Many people are apparently rethinking their meat consumption as a result of the Corona crisis. There are several reasons for this: For example, there is a possible connection between the consumption of wild animal meat and the initial transmission of the corona virus to humans. However, the price and availability of normal meat may also play a role. In the USA, numerous meat processing plants have been closed down following the increased incidence of coronavirus infections. This is also having an impact on the end consumer in the supermarket in the form of reduced supply and higher prices – and represents a special opportunity for Beyond Meat. “We see this as a huge opportunity for us to kick off samples and attract consumers to our segment,” CEO Ethan Brown told CNBC. To achieve this, Beyond Meat is looking to use discounts and value packs to encourage consumers to choose meat alternatives over animal products as the barbecue season gets underway.
The fitness equipment manufacturer Peloton also benefits from the Stay-at-Home rule. While many people continue to spend as much time as possible at home, even with the current relaxation measures, and fitness centres are still largely closed, the company brings the atmosphere of fitness centres home with its equipment and the associated range of courses. In addition to a spinning bike and a treadmill for home use, Peloton also offers a wide range of courses in the subscription model, which can be streamed directly on the screen of the machines. Via an app, courses for people are also offered,

who don’t have any of the thousands of dollars worth of equipment at home. This service is obviously in demand during the Corona crisis, as Peloton recently announced that Ande April set a new record with 23,000 participants in one of the live courses. The increased demand is also reflected in the balance sheet. In the third quarter (ending March 31) of the current fiscal year, sales grew by 66 percent to $524.6 million. However, the company is not yet making profits.
Analysts especially confident for Peloton
Despite all the successes, however, the peloton in particular is also feeling the negative effects of the crisis. According to “CNBC”, the company had to close its sales branches with integrated fitness studios and can currently only supply the spinning bike to customers. The sale of the otherwise also available treadmill has been stopped for the time being, as customers cannot assemble it on their own. Normally both devices are installed by a Peloton employee directly on site. The live courses also had to be temporarily suspended until the trainers were able to stream from home.
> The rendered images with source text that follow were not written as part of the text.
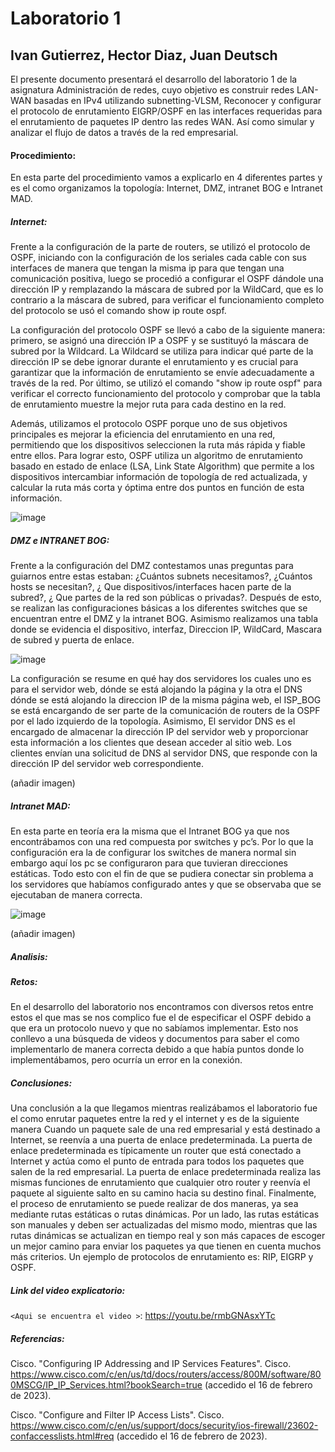# Laboratorio 1
## Ivan Gutierrez, Hector Diaz, Juan Deutsch

El presente documento presentará el desarrollo del laboratorio 1 de la asignatura Administración de redes, cuyo objetivo es construir redes LAN-WAN basadas en IPv4 utilizando subnetting-VLSM, Reconocer y  configurar el  protocolo  de  enrutamiento EIGRP/OSPF en  las  interfaces  requeridas  para  el enrutamiento de paquetes IP dentro las redes WAN. Así como simular y analizar el flujo de datos a través de la red empresarial.

#### Procedimiento:

En esta parte del procedimiento vamos a explicarlo en 4 diferentes partes y es el como organizamos la topología: Internet, DMZ, intranet BOG e Intranet MAD.

##### Internet:
Frente a la configuración de la parte de routers, se utilizó el protocolo de OSPF, iniciando con la configuración de los seriales cada cable con sus interfaces de manera que tengan la misma ip para que tengan una comunicación positiva, luego se procedió a configurar el OSPF dándole una dirección IP y remplazando la máscara de subred por la WildCard, que es lo contrario a la máscara de subred, para verificar el funcionamiento completo del protocolo se usó el comando show ip route ospf.


La configuración del protocolo OSPF se llevó a cabo de la siguiente manera: primero, se asignó una dirección IP a OSPF y se sustituyó la máscara de subred por la Wildcard. La Wildcard se utiliza para indicar qué parte de la dirección IP se debe ignorar durante el enrutamiento y es crucial para garantizar que la información de enrutamiento se envíe adecuadamente a través de la red. Por último, se utilizó el comando "show ip route ospf" para verificar el correcto funcionamiento del protocolo y comprobar que la tabla de enrutamiento muestre la mejor ruta para cada destino en la red.


Además, utilizamos el protocolo OSPF porque uno de sus objetivos principales es mejorar la eficiencia del enrutamiento en una red, permitiendo que los dispositivos seleccionen la ruta más rápida y fiable entre ellos. Para lograr esto, OSPF utiliza un algoritmo de enrutamiento basado en estado de enlace (LSA, Link State Algorithm) que permite a los dispositivos intercambiar información de topología de red actualizada, y calcular la ruta más corta y óptima entre dos puntos en función de esta información.

![image](https://user-images.githubusercontent.com/93561095/219804218-84c5a7e6-973c-4b86-bb42-264ce4958be9.png)

##### DMZ e INTRANET BOG:
Frente a la configuración del DMZ contestamos unas preguntas para guiarnos entre estas estaban: ¿Cuántos subnets necesitamos?, ¿Cuántos hosts se necesitan?, ¿ Que dispositivos/interfaces hacen parte de la subred?, ¿ Que partes de la red son públicas o privadas?. Después de esto, se realizan las configuraciones básicas a los diferentes switches que se encuentran entre el DMZ y la intranet BOG. Asimismo realizamos una tabla donde se evidencia el dispositivo, interfaz, Direccion IP, WildCard, Mascara de subred y puerta de enlace.

![image](https://user-images.githubusercontent.com/93561095/219804323-ccf55535-a646-4eb8-9fd9-dd2230c3b635.png)

La configuración se resume en qué hay dos servidores los cuales uno es para el servidor web, dónde se está alojando la página y la otra el DNS dónde se está alojando la direccion IP de la misma página web, el ISP_BOG se está encargando de ser parte de la comunicación de routers de la OSPF por el lado izquierdo de la topología. Asimismo, El servidor DNS es el encargado de almacenar la dirección IP del servidor web y proporcionar esta información a los clientes que desean acceder al sitio web. Los clientes envían una solicitud de DNS al servidor DNS, que responde con la dirección IP del servidor web correspondiente.

(añadir imagen)

##### Intranet MAD:
En esta parte en teoría era la misma que el Intranet BOG ya que nos encontrábamos con una red compuesta por switches y pc’s. Por lo que la configuración era la de configurar los switches de manera normal sin embargo aquí los pc se configuraron para que tuvieran direcciones estáticas. Todo esto con el fin de que se pudiera conectar sin problema a los servidores que habíamos configurado antes y que se observaba que se ejecutaban de manera correcta.

![image](https://user-images.githubusercontent.com/93561095/219804379-9cd523e3-b028-4b48-b5b8-b685b8b489b7.png)

(añadir imagen)

##### Analisis:

##### Retos:
En el desarrollo del laboratorio nos encontramos con diversos retos entre estos el que mas se nos complico fue el de especificar el OSPF debido a que era un protocolo nuevo y que no sabíamos implementar. Esto nos conllevo a una búsqueda de videos y documentos para saber el como implementarlo de manera correcta debido a que había puntos donde lo implementábamos, pero ocurría un error en la conexión.

##### Conclusiones:
Una conclusión a la que llegamos mientras realizábamos el laboratorio fue el como enrutar paquetes entre la red y el internet y es de la siguiente manera Cuando un paquete sale de una red empresarial y está destinado a Internet, se reenvía a una puerta de enlace predeterminada. La puerta de enlace predeterminada es típicamente un router que está conectado a Internet y actúa como el punto de entrada para todos los paquetes que salen de la red empresarial. La puerta de enlace predeterminada realiza las mismas funciones de enrutamiento que cualquier otro router y reenvía el paquete al siguiente salto en su camino hacia su destino final. 
Finalmente, el proceso de enrutamiento se puede realizar de dos maneras, ya sea mediante rutas estáticas o rutas dinámicas. Por un lado, las rutas estáticas son manuales y deben ser actualizadas del mismo modo, mientras que las rutas dinámicas se actualizan en tiempo real y son más capaces de escoger un mejor camino para enviar los paquetes ya que tienen en cuenta muchos más criterios. Un ejemplo de protocolos de enrutamiento es: RIP, EIGRP y OSPF.

##### Link del video explicatorio:
`<Aqui se encuentra el video >`: <https://youtu.be/rmbGNAsxYTc>
##### Referencias:
Cisco. "Configuring IP Addressing and IP Services Features". Cisco. https://www.cisco.com/c/en/us/td/docs/routers/access/800M/software/800MSCG/IP_IP_Services.html?bookSearch=true (accedido el 16 de febrero de 2023).

Cisco. "Configure and Filter IP Access Lists". Cisco. https://www.cisco.com/c/en/us/support/docs/security/ios-firewall/23602-confaccesslists.html#req (accedido el 16 de febrero de 2023).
However, analysts still believe that the shutdown will prove to be a stroke of luck for Peloton and that the company will emerge from the Corona crisis in a much stronger position. “[Peloton] will come out of this thing as a much stronger company with greater demand,” Wedbush analyst James Hardiman told CNBC. He is counting on customers who have now bought one of Peloton’s expensive spinning bikes not to return to conventional gyms after the Corona shutdown, but rather to continue spending their money on the company’s online courses. “This is not a temporary uptick in demand. It will have a lasting effect,” says Hardiman.
However, Matthew Maley of Miller Tabak warned against expecting too much from the peloton’s shares at the moment. The title may already be overbought again, the market strategist told CNBC. In fact, according to data from the US news channel, the peloton’s current trading volume is much higher than usual. While normally only 8.6 million peloton shares are traded per day on average, the number of shares traded recently exceeded 30 million at times. Investors should therefore remain cautious.